I'm old enough to remember when Jack Welch was considered one of the four or five greatest Americans, back in the '90s. He had saved (I guess) GE and was considered a savant of business management. There's a pretty good argument, however, that Welch's "Shareholder Value" school of management has been an unmitigated disaster for American industry, and the best example of this is Boeing.
Fundamentally, orienting your company's performance around increasing stock prices (shareholder value) is mistaking cause and effect. A successful company will grow and prosper over time. If you are consistently working to produce a better product, you should be fine, as long as it can be made at a price point that consumers want. There's a great passage from Henry Ford in a deposition when he was sued by the Dodge brothers, where he says that if you make a good product at a fair price, you can't help but make money. Ford didn't care about share price, he cared about the quality and price of his product. In the process, he incidentally became filthy rich.

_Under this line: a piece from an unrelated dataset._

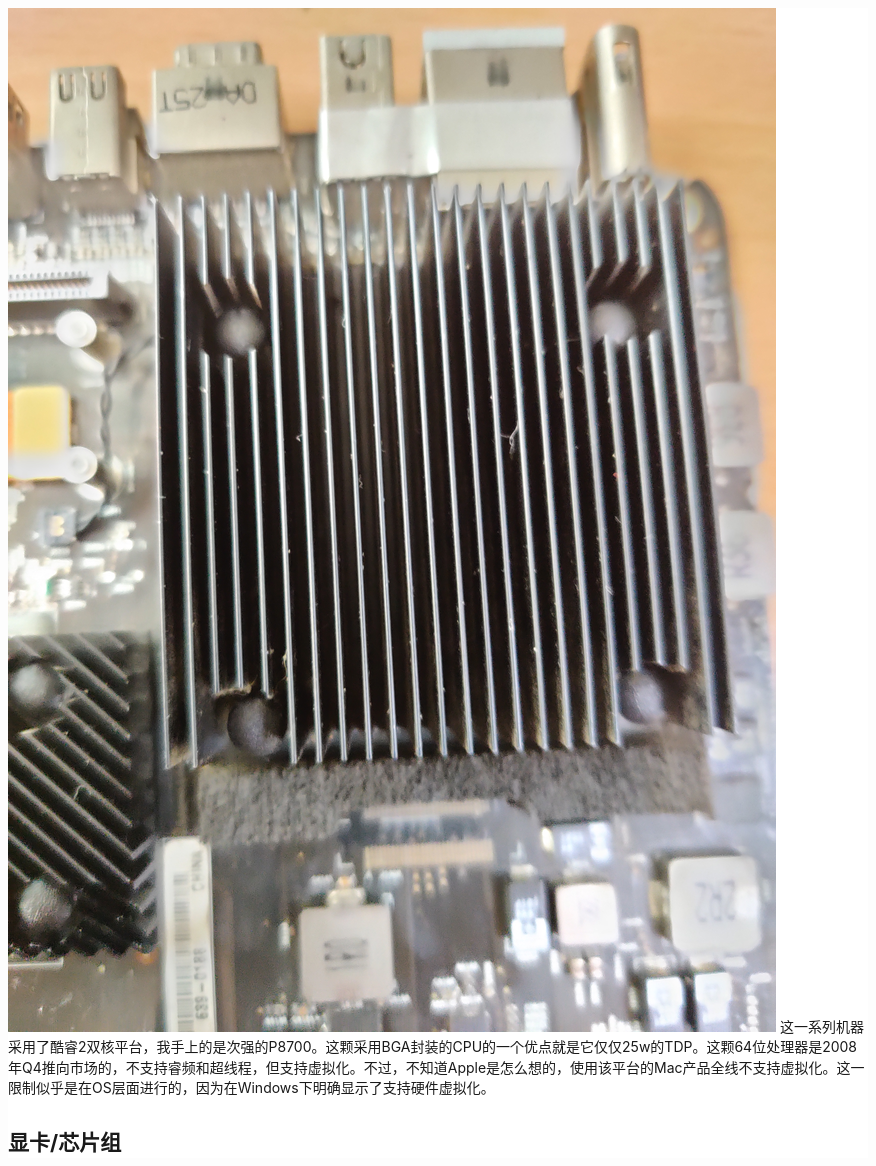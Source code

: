 ![CPU under heatsheld](/img/macmini3,1/cpu.jpg)
这一系列机器采用了酷睿2双核平台，我手上的是次强的P8700。这颗采用BGA封装的CPU的一个优点就是它仅仅25w的TDP。这颗64位处理器是2008年Q4推向市场的，不支持睿频和超线程，但支持虚拟化。不过，不知道Apple是怎么想的，使用该平台的Mac产品全线不支持虚拟化。这一限制似乎是在OS层面进行的，因为在Windows下明确显示了支持硬件虚拟化。
## 显卡/芯片组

Today's very savvy MBAs and corporate managers are all attuned to the price of their stock options. Under the Welch model, you give your executives these options so they are heavily incentivized to increase the short term increase in the price of the stock. You have made them partners in the success of the company. The problem with this theory is that stocks are volatile, and that volatility can warp the incentives of the corporation.
The clearest outcome of this sort of thinking is seen in the McKinsey/Blackwater school of business. The basic idea is to "reduce costs", which is really just firing workers and shuttering long term investments. Blackwater comes into a company and strips it for parts which can be sold at greater profit as smaller segments than the whole might be worth. This is great for Blackwater, but the company is toast.
All of this is fundamentally at the root of American inequality. That top 3% are making money - not off producing a superior product at a reasonable price, but by making short term decisions in return for short term gains. Even if that means ending democracy.
The obvious solution would seem to be rewriting the tax code to short circuit the incentives, but that will require a better Congress than the one we have now.